[Dnsmasq-discuss] dnsmasq 2.91test9 + TCP + stale cache

Fri Jan 31 23:20:27 UTC 2025

On 1/31/25 16:19, Dominik Derigs wrote:
> Hey Simon,
> 
> we have found another (small) thing. The requirements for reintroducing 
> are:
> 
> 1. Using --use-stale-cache
> 2. A query is received via TCP
> 3. The cached record is stale
> 
> Querying the stale record causes the query to be "refreshed". However, 
> when, at the same time, the client disconnects (and the TCP fork exits 
> accordingly), the received reply will never be received and find its way 
> in the mother process's cache.
> 
> Could we postpone the shutdown of TCP forks in case a refreshment query 
> is still ongoing?
> 

That's not what happens, or at least that's not what is supposed to happen.

The control flow in tcp_request() when stale data is found in the cache 
goes as follows.

1) read query from TCP client connection.
2) Lookup in cache and get stale answer.
3) Return stale answer to requestor over TCP connection.
4) Close client TCP connection server-side.
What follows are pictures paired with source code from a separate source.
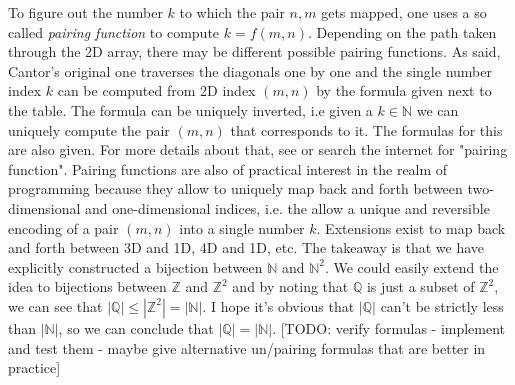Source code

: To figure out the number $k$ to which the pair $n,m$ gets mapped, one uses a so called \emph{pairing function} to compute $k = f(m,n)$. Depending on the path taken through the 2D array, there may be different possible pairing functions. As said, Cantor's original one traverses the diagonals one by one and the single number index $k$ can be computed from 2D index $(m,n)$ by the formula given next to the table. The formula can be uniquely inverted, i.e given a $k \in \mathbb{N}$ we can uniquely compute the pair $(m,n)$ that corresponds to it. The formulas for this are also given. For more details about that, see \cite{WK_PairingFunction} or search the internet for "pairing function". Pairing functions are also of practical interest in the realm of programming because they allow to uniquely map back and forth between two-dimensional and one-dimensional indices, i.e. the allow a unique and reversible encoding of a pair $(m,n)$ into a single number $k$. Extensions exist to map back and forth between 3D and 1D, 4D and 1D, etc. The takeaway is that we have explicitly constructed a bijection between $\mathbb{N}$ and $\mathbb{N}^2$. We could easily extend the idea to bijections between $\mathbb{Z}$ and $\mathbb{Z}^2$ and by noting that $\mathbb{Q}$ is just a subset of $\mathbb{Z}^2$, we can see that $|\mathbb{Q}| \leq |\mathbb{Z}^2| = |\mathbb{N}|$. I hope it's obvious that $|\mathbb{Q}|$ can't be strictly less than $|\mathbb{N}|$, so we can conclude that $|\mathbb{Q}| = |\mathbb{N}|$. [TODO: verify formulas - implement and test them - maybe give alternative un/pairing formulas that are better in practice]


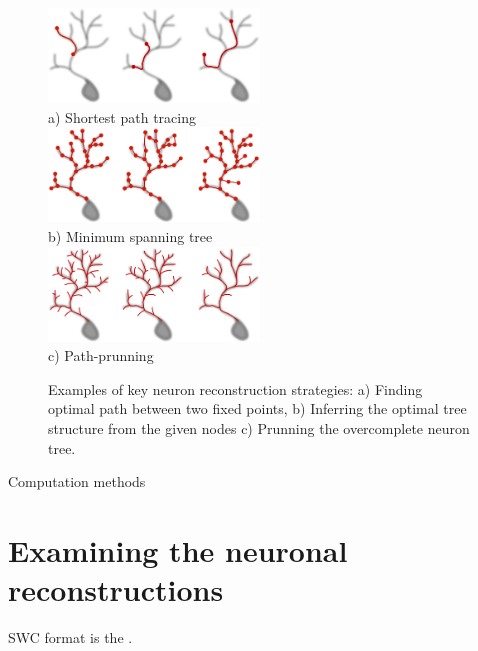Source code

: \begin{figure}
\begin{center}
\includegraphics[width=0.5\textwidth]{ch1_fig2}\\
a) Shortest path tracing \\
\includegraphics[width=0.5\textwidth]{ch1_fig3}\\
b) Minimum spanning tree \\
\includegraphics[width=0.5\textwidth]{ch1_fig4}\\
c) Path-prunning
\end{center}
\vspace{-3ex}
\caption{Examples of key neuron reconstruction strategies: a) Finding optimal path between two fixed points, b) Inferring the  optimal tree structure from the given nodes c) Prunning the overcomplete neuron tree.}
\vspace{-1ex}
\label{ch1__fig2-4}
\end{figure}

Computation methods

\section{Examining the neuronal reconstructions}
SWC format is the .

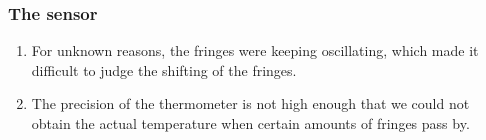 \documentclass[10pt,a4paper,twocolumn,twoside,UTF8]{article}
\begin{document}
	\subsubsection{The sensor}
	\begin{enumerate}[label=\arabic*.]
		\item For unknown reasons, the fringes were keeping oscillating, which made it difficult to judge the shifting of the fringes.
		\item The precision of the thermometer is not high enough that we could not obtain the actual temperature when certain amounts of fringes pass by.
	\end{enumerate}
	

\printbibliography[title=Reference] 
\end{document}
This forces the client to 
open another connection and create a new process if it has more queries. 
The reason for this is that the existing process now
5) sends the query upstream and blocks awaiting the answer.
6) receives the answer and caches it in the local process This also 
serialises the answer into the pipe to the parent process.
7) return from tcp_request() and the process exits.

At this point the data has either been read from the pipe by the parent 
process and inserted into its cache, or it is still in the pipe buffer 
and will shortly be read. This is why the process-management code in 
dnsmasq.c doesn't free a process slot until _both_ the process has gone 
and the pipe has returned EOF and been closed.

Pipes don't disappear and lose data until both ends have been closed. If 
the write end is closed but there is queued data, then the read end can 
still read the queued data.

The control flow in tcp_request() is hard to follow, since it repeats 
the loop both to read another query and the get an answer to it, and to 
get an answer to a query which has already been answered and send that 
back to mother.

The pseudocode which describes what a TCP child process does looks like 
this.

do-stale = FALSE

while (1)
{
    have_answer = FALSE

    if (!do_stale)
      {
        read_query()

        if (no_query_client_connection_closed())
           exit();

        if (query_in_cache())
           have_answer = TRUE
      }

    if (!have_answer)
      {
         send_query_upstream()
	get_answer_from_upstream()
	insert_answer_into_cache_and_pipe_to_parent()
      }

    if (do_stale)
       exit();

    return_answer()

    if (answer_was_stale())
       {
          do_stale = TRUE;
          close_client_connection()
       }
}

The client disconnecting doesn't cause the process to exit before the 
new data has been pushed into the pipe. If you can demonstrate that it 
does, that's a bug.

Cheers,

Simon.